Insert an array[4] to an array[8] (C++, SSE)

Question

I have this code to get audio output levels in dB to an array (peak_dB[8]) to be used in real time peakmeter:

#include <emmintrin.h>

float channelsPeak[8] = { 0 };
float peak_dB[8] = { 0 };

__m128 log2_sse(__m128 x) {
  // https://www.kvraudio.com/forum/viewtopic.php?p=7524831#p7524831
  // 12-13ulp
  const __m128 c0 = _mm_set1_ps(1.011593342e+01f);
  const __m128 c1 = _mm_set1_ps(1.929443550e+01f);
  const __m128 d0 = _mm_set1_ps(2.095932245e+00f);
  const __m128 d1 = _mm_set1_ps(1.266638851e+01f);
  const __m128 d2 = _mm_set1_ps(6.316540241e+00f);
  const __m128 one = _mm_set1_ps(1.0f);
  const __m128 multi = _mm_set1_ps(1.41421356237f);
  const __m128i mantissa_mask = _mm_set1_epi32((1 << 23) - 1);
  __m128i x_i = _mm_castps_si128(x);
  __m128i spl_exp = _mm_castps_si128(_mm_mul_ps(x, multi));
  spl_exp = _mm_sub_epi32(spl_exp, _mm_castps_si128(one));
  spl_exp = _mm_andnot_si128(mantissa_mask, spl_exp);
  __m128 spl_mantissa = _mm_castsi128_ps(_mm_sub_epi32(x_i, spl_exp));
  spl_exp = _mm_srai_epi32(spl_exp, 23);
  __m128 log2_exponent = _mm_cvtepi32_ps(spl_exp);
  __m128 num = spl_mantissa;
  num = _mm_add_ps(num, c1);
  num = _mm_mul_ps(num, spl_mantissa);
  num = _mm_add_ps(num, c0);
  num = _mm_mul_ps(num, _mm_sub_ps(spl_mantissa, one));
  __m128 denom = d2;
  denom = _mm_mul_ps(denom, spl_mantissa);
  denom = _mm_add_ps(denom, d1);
  denom = _mm_mul_ps(denom, spl_mantissa);
  denom = _mm_add_ps(denom, d0);
  __m128 res = _mm_div_ps(num, denom);
  res = _mm_add_ps(log2_exponent, res);
  return res;
}
__m128 lin2db(__m128 x) {
  const __m128 convert_10 = _mm_set1_ps(6.02059991328f);
  return _mm_mul_ps(log2_sse(x), convert_10);
}

float getPeaks_dB(int cCount) { // cCount = enabled channels (1...8)
    __m128 s1 = _mm_setzero_ps();
    
    s1 = _mm_set_ps(channelsPeak[3], channelsPeak[2], channelsPeak[1], channelsPeak[0]); //channels 1-4
    s1 = lin2db(s1);
    _mm_store_ps(peak_dB, s1);

    if(cCount > 4){
        float t2[4] = { 0 };
        __m128 s2 = _mm_setzero_ps();
        s2 = _mm_set_ps(channelsPeak[7], channelsPeak[6], channelsPeak[5], channelsPeak[4]); // channels 5-8
        s2 = lin2db(s2);
    
        _mm_store_ps(t2, s2);
        for (int i = 4; i < 8; i++){peak_dB[i] = t2[i-4];}
    }
    return 0;
}

where float channelsPeak[0..7] array is storage for linear levels (0.0f..1.0f) of eight channels read from audio rendering device (one GetChannelsPeakValues() call), peak_dB is array of eight elements to hold this value in dB format (to be used in some later calculations and textual representation) and lin2db is 20log10(x) approximation (faster (because of lower accuracy) than std::log10) implemented using SSE intrinsics.

Q: Are there other (better) ways to insert data from s2 into last four elements of peak_dB (AVX excluded)?

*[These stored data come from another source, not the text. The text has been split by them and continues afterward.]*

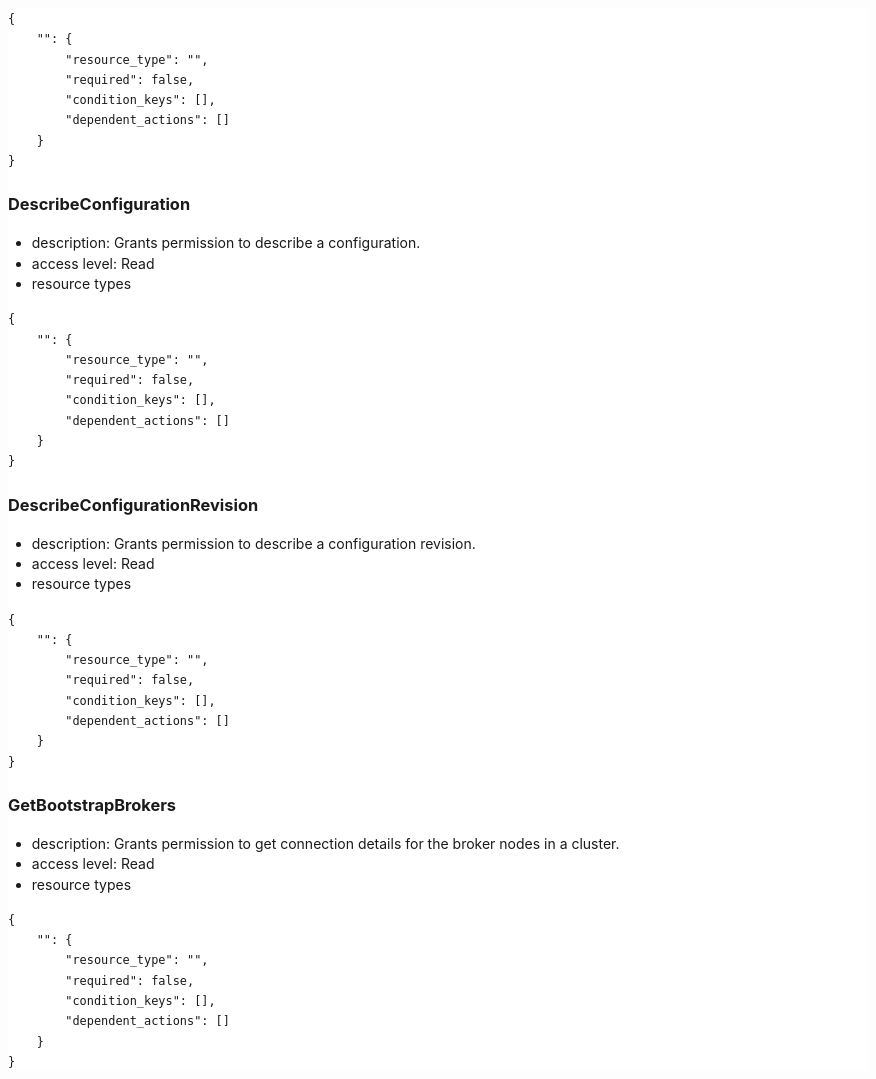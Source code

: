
 ```
{
    "": {
        "resource_type": "",
        "required": false,
        "condition_keys": [],
        "dependent_actions": []
    }
}
```

### DescribeConfiguration

- description: Grants permission to describe a configuration.
- access level: Read
- resource types

```
{
    "": {
        "resource_type": "",
        "required": false,
        "condition_keys": [],
        "dependent_actions": []
    }
}
```

### DescribeConfigurationRevision

- description: Grants permission to describe a configuration revision.
- access level: Read
- resource types

```
{
    "": {
        "resource_type": "",
        "required": false,
        "condition_keys": [],
        "dependent_actions": []
    }
}
```

### GetBootstrapBrokers

- description: Grants permission to get connection details for the broker nodes in a cluster.
- access level: Read
- resource types

```
{
    "": {
        "resource_type": "",
        "required": false,
        "condition_keys": [],
        "dependent_actions": []
    }
}
```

I'm using VS2013 and, by Compiler Explorer, compiler seem to improve for-loop as used in code now but, as the 1st part in peak_dB stored with _mm_store_ps(peak_dB, s1) looks there much simpler, just wondering if there's a way doing it without for-loop.

Why are you using SSE for this ? It seems pointless in this particular case - is it just for learning/experimental purposes ? — Paul R
– Paul R, Commented Mar 17, 2021 at 12:47
Welcome to the Code Review Community. When we see ... in the code that means that the code as posted is incomplete and we have a tendency to close the question as off-topic because it is Missing Code Context. The lack of code context makes it much more difficult to review the code in the question. — pacmaninbw
– pacmaninbw ♦, Commented Mar 17, 2021 at 13:08
Thanks for updating the code. The description still references cPeak but that was renamed to channelsPeak, right? Please update the description accordingly — Sᴀᴍ Onᴇᴌᴀ
– Sᴀᴍ Onᴇᴌᴀ ♦, Commented Mar 17, 2021 at 20:42
When you're working with intrinsics specifically, it definitely doesn't hurt to comment what's happening in the function (like in `// return log(x * y) — tofro
– tofro, Commented Mar 18, 2021 at 9:46
Hey I saw the comment you posted, you should be able to find a small tick/check mark icon underneath the vote buttons on the answer if you want to accept it (see meta.stackexchange.com/a/5235/354801), however on CR it's generally good practice to wait at least 24h or so in case you get any more good answers - since they can take a while for reviewers to compose and post — Greedo
– Greedo, Commented Mar 18, 2021 at 21:44

user555045 · Accepted Answer · 2021-03-18 18:39:59Z

Storing

Are there other (better) ways to insert data from s2 into last four elements of peak_dB (AVX excluded)?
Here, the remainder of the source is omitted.